Give 10 adjectives about yourself.

K.C. McAlister:

And why was that such a good one?

Michael Triplett:

Top of mind, it’s not one. I think it has to be free-flowing. And it’s top of mind, so it’s probably more authentic. You don’t have time to posture and game it up.

K.C. McAlister:

All right. Eddie, how about you?

Eddie Pauline:

Although I haven’t been asked that one, that’s a pretty good one. That might be any example that-

K.C. McAlister:

That you’ve had?

Eddie Pauline:

… that I have. Yeah.

K.C. McAlister:

All right. So next time we’re going to have to ask you the question, you’re going to have to spew out your [inaudible 00:37:08], right?

Eddie Pauline:

Yeah.

Michael Triplett:

So we could test it on him right now.

K.C. McAlister:

Yes. Eddie, go. Go. All right. We won’t put you on the spot.

Eddie Pauline:

Don’t put me on the spot like that.

K.C. McAlister:

Other one is, it wouldn’t be The Mix Tape without a playlist. So we do have our ever growing Spotify playlist, The Mix Tape. We do encourage everyone to download it. It does have our guests from seasons one and two’s choices. So what song should we put on there for you? How about you first, Mike?

Michael Triplett:

Fortunate Son.

K.C. McAlister:

Oh, that’s such a good one. Is there a particular meaning or just because you like to turn it up really loud and drives you-

Michael Triplett:

It’s one of my favorite. They’re my father’s favorites. Being first generation college graduate has a certain significance to it.

K.C. McAlister:

Certainly. That’s a great one.

Eddie Pauline:

Really good. For me, I know it was James Taylor a year ago, but-

K.C. McAlister:

The entire collection [inaudible 00:38:00].

Eddie Pauline:

Pretty much. And now I’m like, anything by the Lumineers right now-

K.C. McAlister:

Oh, there you go.

Eddie Pauline:

… is resonating with me for some reason. So pick one of those and I’d be happy.

K.C. McAlister:

And they were just in Columbus.

Eddie Pauline:

I know.

K.C. McAlister:

Did you see them?

Eddie Pauline:

I did not. I did not.

K.C. McAlister:

Well, there you go. All right, next time.

Eddie Pauline:

[inaudible 00:38:17] live music.

K.C. McAlister:

Yes. Next time. Well, again, thank you. Eddie Pauline, CEO of BioOhio. Mike Triplett, the CEO of Armatus Bio. Thank you both so much for taking the time and joining us on the Mix team.

Eddie Pauline:

Appreciate it.

Michael Triplett:

Thank you for the opportunity.

Natalie Taylor:

All right. That was a great update from Eddie and Mike. I don’t know about you, Val, but when I hear these updates from BioOhio or from the life science community here in Ohio, I get so excited. Because as somebody who’s born and raised in Ohio and went to college in Ohio, just like you, I just love to see the excitement around this industry as it grows and gets a little bit bigger here in Ohio.

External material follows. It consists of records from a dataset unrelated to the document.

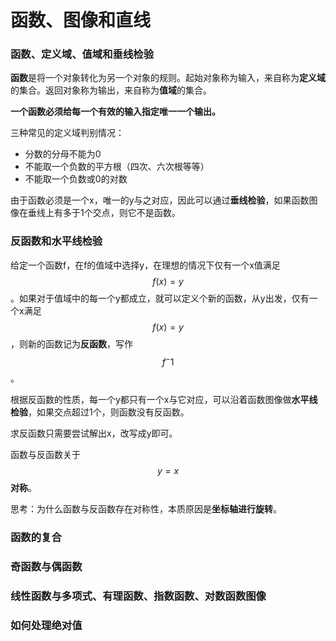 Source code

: # 函数、图像和直线

### 函数、定义域、值域和垂线检验 <a href="#han-shu-ding-yi-yu-zhi-yu-he-chui-xian-jian-yan" id="han-shu-ding-yi-yu-zhi-yu-he-chui-xian-jian-yan"></a>

**函数**是将一个对象转化为另一个对象的规则。起始对象称为输入，来自称为**定义域**的集合。返回对象称为输出，来自称为**值域**的集合。

**一个函数必须给每一个有效的输入指定唯一一个输出。**

三种常见的定义域判别情况：

* 分数的分母不能为0
* 不能取一个负数的平方根（四次、六次根等等）
* 不能取一个负数或0的对数

由于函数必须是一个x，唯一的y与之对应，因此可以通过**垂线检验**，如果函数图像在垂线上有多于1个交点，则它不是函数。

### 反函数和水平线检验 <a href="#fan-han-shu-he-shui-ping-xian-jian-yan" id="fan-han-shu-he-shui-ping-xian-jian-yan"></a>

给定一个函数f，在f的值域中选择y，在理想的情况下仅有一个x值满足$$f(x)=y$$​。如果对于值域中的每一个y都成立，就可以定义个新的函数，从y出发，仅有一个x满足$$f(x)=y$$，则新的函数记为**反函数**，写作​$$f^-1$$。

根据反函数的性质，每一个y都只有一个x与它对应，可以沿着函数图像做**水平线检验**，如果交点超过1个，则函数没有反函数。

求反函数只需要尝试解出x，改写成y即可。

函数与反函数关于$$y=x$$**对称**。

思考：为什么函数与反函数存在对称性，本质原因是**坐标轴进行旋转**。

### 函数的复合 <a href="#han-shu-de-fu-he" id="han-shu-de-fu-he"></a>

### 奇函数与偶函数 <a href="#qi-han-shu-yu-ou-han-shu" id="qi-han-shu-yu-ou-han-shu"></a>

### 线性函数与多项式、有理函数、指数函数、对数函数图像 <a href="#xian-xing-han-shu-yu-duo-xiang-shi-you-li-han-shu-zhi-shu-han-shu-dui-shu-han-shu-tu-xiang" id="xian-xing-han-shu-yu-duo-xiang-shi-you-li-han-shu-zhi-shu-han-shu-dui-shu-han-shu-tu-xiang"></a>

### 如何处理绝对值 <a href="#undefined" id="undefined"></a>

I’m very passionate about the life sciences and its industry that I see myself working in forever. And it kind of reassures that we’re in the right spot at the right place, the right time. And just to hear about the growth that’s anticipated to come here to Ohio, into Columbus specific, it’s just so exciting. That’s just more growth for the community, more jobs for people. Just adding some more diversity and different types of people and backgrounds to the community, which I think is really cool. So I love hearing these updates from them.

Valerie McCandlish:

Yeah. It makes you or me, definitely just really proud of what we have to offer here from a place that people I think love to joke about Ohio.

Natalie Taylor:

Yeah, the cornfields.

Valerie McCandlish:

But there’s so much here. I had family that were in town recently that had never been to Columbus before, and they were just blown away. They thought, “I cannot believe that this is where you’ve been living this whole time.” And I’m like, “Yeah, I know. I’ve been telling you for years that it’s special.” It was just such a fun city to be in, so many beautiful places to go. Amazing food, by the way. Side note for anybody who wants to come visit us.

Natalie Taylor:

Yeah. Or if you’re taking Eddie or Mike up on the jobs they were mentioning.

Valerie McCandlish:

Yeah, exactly. So it’s just great to see a lot of exciting things continue to happen for us. But I do totally agree with a lot of what they have to say, that we could use a lot more. Just understanding of what the space is going to turn into so that the people that are making decisions about it know how to advocate for this industry.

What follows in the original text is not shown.